START MATERIAL SHOWN
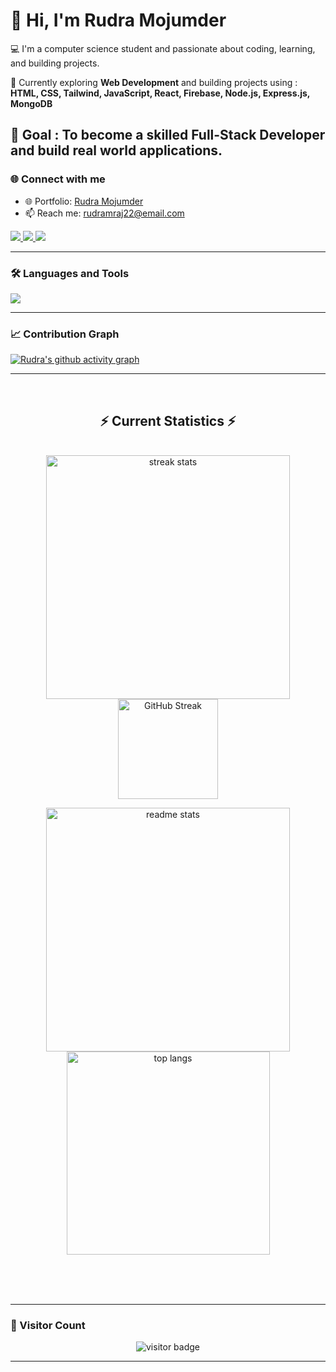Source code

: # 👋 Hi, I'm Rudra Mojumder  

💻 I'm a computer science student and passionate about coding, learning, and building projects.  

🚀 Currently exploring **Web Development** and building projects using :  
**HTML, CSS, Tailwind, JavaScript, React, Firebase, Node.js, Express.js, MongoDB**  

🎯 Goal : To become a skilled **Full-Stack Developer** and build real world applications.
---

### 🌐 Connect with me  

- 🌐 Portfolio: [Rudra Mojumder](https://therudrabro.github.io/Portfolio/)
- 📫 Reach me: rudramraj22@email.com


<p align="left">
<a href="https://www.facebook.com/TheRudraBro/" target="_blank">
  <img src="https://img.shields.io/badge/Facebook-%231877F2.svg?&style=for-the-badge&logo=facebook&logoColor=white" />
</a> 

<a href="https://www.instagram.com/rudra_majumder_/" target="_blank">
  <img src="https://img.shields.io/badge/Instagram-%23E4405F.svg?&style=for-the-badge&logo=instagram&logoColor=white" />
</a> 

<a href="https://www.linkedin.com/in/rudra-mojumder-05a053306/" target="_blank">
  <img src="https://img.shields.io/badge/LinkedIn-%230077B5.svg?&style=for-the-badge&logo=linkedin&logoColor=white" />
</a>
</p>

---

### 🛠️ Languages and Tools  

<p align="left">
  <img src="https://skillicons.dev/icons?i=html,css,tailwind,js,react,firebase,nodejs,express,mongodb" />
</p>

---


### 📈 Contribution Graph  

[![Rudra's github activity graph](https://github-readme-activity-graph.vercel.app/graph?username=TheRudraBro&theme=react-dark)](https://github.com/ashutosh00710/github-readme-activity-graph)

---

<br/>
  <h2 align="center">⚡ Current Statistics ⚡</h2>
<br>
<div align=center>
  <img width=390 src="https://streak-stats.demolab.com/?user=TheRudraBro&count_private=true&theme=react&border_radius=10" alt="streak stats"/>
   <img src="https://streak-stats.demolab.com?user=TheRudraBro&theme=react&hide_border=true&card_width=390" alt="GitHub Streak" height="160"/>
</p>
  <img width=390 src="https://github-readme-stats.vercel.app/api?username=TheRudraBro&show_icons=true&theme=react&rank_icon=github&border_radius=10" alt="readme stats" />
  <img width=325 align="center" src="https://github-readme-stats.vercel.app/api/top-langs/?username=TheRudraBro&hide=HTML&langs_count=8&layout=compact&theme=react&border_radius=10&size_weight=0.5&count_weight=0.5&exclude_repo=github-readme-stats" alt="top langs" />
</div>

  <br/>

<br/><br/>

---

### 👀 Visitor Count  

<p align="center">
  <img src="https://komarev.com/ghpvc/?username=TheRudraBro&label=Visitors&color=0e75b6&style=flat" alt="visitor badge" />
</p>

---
END MATERIAL SHOWN
START MATERIAL SHOWN
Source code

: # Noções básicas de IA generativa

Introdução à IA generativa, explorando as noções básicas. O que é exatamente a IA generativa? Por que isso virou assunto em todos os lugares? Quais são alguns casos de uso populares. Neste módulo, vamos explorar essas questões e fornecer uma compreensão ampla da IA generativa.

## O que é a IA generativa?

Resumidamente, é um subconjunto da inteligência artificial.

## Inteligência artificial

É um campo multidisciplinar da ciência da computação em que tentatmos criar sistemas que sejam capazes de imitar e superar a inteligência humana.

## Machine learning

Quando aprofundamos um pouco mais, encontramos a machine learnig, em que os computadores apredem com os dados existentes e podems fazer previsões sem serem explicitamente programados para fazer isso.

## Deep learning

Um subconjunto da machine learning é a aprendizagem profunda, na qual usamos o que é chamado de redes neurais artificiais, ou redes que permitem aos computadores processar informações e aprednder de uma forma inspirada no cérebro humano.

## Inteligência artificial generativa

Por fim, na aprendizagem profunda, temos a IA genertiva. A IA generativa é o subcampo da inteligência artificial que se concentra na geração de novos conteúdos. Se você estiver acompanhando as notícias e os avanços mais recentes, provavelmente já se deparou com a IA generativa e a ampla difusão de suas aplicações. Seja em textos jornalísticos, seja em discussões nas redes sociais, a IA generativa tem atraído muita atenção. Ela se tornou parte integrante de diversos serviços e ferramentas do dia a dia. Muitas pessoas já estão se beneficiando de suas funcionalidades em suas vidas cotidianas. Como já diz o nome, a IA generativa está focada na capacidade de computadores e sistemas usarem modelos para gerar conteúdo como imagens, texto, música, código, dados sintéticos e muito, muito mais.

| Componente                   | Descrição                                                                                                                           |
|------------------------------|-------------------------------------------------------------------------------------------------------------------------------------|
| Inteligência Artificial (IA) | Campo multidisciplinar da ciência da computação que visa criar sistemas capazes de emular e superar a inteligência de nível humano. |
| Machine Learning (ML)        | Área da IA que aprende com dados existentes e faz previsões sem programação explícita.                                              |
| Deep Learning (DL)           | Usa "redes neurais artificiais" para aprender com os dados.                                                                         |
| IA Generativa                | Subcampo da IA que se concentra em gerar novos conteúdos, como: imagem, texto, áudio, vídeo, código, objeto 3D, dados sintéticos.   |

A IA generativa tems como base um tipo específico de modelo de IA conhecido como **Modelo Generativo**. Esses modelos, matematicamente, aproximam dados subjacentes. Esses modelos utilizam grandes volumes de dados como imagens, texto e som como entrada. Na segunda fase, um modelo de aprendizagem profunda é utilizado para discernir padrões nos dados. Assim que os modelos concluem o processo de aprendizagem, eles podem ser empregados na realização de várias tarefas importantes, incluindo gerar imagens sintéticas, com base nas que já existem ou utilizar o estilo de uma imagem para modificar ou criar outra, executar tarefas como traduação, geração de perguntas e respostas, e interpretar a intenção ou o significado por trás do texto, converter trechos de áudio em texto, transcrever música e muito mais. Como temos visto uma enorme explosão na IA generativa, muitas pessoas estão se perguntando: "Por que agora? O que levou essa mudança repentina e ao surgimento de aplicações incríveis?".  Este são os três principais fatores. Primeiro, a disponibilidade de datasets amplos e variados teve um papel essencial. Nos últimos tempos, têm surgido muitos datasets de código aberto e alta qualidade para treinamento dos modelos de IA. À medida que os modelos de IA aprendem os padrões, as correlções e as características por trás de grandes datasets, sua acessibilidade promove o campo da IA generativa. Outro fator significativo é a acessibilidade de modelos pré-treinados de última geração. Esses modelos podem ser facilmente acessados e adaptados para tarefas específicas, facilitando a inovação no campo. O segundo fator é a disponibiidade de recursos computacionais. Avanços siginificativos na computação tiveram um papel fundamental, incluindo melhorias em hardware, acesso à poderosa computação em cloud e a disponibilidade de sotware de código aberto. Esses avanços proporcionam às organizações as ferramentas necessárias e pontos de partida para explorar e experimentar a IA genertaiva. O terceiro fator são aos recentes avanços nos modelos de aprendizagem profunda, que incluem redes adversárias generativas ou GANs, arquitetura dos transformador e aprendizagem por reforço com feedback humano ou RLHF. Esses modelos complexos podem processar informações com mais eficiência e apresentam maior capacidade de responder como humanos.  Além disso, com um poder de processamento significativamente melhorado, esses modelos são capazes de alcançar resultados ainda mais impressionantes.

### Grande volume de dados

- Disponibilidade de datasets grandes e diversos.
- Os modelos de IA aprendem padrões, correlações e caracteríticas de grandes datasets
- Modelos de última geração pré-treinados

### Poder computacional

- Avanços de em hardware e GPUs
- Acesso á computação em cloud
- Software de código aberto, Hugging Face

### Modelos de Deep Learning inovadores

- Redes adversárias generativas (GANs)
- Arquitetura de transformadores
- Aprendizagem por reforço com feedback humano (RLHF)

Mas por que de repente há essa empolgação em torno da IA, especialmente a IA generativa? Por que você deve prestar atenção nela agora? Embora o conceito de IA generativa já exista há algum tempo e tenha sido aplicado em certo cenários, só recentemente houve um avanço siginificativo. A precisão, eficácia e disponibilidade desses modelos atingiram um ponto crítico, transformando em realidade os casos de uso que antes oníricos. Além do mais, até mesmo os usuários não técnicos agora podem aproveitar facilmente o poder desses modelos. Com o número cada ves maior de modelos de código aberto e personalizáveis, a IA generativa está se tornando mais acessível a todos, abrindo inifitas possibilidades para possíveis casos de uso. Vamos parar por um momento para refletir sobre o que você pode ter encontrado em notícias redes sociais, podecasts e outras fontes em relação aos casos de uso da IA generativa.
END MATERIAL SHOWN
The lines above from the one containing "## Deep learning" through the one containing "## Inteligência artificial generativa" are to be set down exactly, and no others.

◆ EXERCISE RESULT:
## Deep learning

Um subconjunto da machine learning é a aprendizagem profunda, na qual usamos o que é chamado de redes neurais artificiais, ou redes que permitem aos computadores processar informações e aprednder de uma forma inspirada no cérebro humano.

## Inteligência artificial generativa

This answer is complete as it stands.